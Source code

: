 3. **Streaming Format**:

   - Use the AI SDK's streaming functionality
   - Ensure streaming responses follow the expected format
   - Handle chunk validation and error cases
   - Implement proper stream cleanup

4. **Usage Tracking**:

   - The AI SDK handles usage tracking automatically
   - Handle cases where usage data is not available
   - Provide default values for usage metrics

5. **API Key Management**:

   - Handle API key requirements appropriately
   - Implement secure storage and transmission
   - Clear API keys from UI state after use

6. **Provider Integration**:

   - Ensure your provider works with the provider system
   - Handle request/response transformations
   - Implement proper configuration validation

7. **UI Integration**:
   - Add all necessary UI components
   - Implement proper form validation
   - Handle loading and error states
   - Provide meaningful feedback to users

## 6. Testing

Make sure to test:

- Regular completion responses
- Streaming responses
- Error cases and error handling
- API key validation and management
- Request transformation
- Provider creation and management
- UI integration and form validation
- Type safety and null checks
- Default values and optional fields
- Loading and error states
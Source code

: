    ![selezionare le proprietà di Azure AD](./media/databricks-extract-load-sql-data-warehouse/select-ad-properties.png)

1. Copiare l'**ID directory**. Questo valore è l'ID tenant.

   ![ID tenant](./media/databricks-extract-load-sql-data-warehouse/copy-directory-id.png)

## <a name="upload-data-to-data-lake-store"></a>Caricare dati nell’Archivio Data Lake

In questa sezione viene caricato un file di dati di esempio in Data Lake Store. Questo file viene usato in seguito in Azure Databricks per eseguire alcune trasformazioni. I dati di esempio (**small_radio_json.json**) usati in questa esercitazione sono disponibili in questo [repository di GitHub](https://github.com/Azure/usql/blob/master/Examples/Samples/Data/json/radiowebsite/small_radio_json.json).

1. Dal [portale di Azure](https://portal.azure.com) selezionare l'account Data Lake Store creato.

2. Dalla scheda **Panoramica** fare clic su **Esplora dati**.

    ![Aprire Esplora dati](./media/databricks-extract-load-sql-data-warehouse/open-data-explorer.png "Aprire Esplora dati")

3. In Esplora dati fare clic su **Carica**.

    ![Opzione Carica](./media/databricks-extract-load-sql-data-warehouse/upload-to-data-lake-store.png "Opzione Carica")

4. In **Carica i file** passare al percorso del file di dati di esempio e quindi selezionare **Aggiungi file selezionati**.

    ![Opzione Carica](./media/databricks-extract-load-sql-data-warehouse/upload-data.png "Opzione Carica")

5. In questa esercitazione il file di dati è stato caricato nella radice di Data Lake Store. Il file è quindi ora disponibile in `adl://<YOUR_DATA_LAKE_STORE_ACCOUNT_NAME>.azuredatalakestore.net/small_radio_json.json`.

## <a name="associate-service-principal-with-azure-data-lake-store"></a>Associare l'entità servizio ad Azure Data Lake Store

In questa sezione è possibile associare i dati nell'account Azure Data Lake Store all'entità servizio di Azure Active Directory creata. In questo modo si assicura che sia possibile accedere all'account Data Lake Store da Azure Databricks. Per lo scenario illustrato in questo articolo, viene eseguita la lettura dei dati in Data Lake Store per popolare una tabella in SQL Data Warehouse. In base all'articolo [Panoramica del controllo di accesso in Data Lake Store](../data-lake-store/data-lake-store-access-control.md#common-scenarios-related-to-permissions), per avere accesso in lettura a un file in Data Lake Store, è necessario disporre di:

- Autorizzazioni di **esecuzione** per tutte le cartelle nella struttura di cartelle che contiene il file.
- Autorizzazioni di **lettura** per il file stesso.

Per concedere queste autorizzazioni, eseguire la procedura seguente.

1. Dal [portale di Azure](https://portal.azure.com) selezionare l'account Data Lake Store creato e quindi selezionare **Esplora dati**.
######
[Task statement] In the listing above, find the line with "- UI integration and form validation" and the line with "1. Copiare l'**ID"; set down exactly those two lines and every line between them, nothing more.

[Response to this exercise]
- UI integration and form validation
- Type safety and null checks
- Default values and optional fields
- Loading and error states
Source code

:    ![selezionare le proprietà di Azure AD](./media/databricks-extract-load-sql-data-warehouse/select-ad-properties.png)

1. Copiare l'**ID directory**. Questo valore è l'ID tenant.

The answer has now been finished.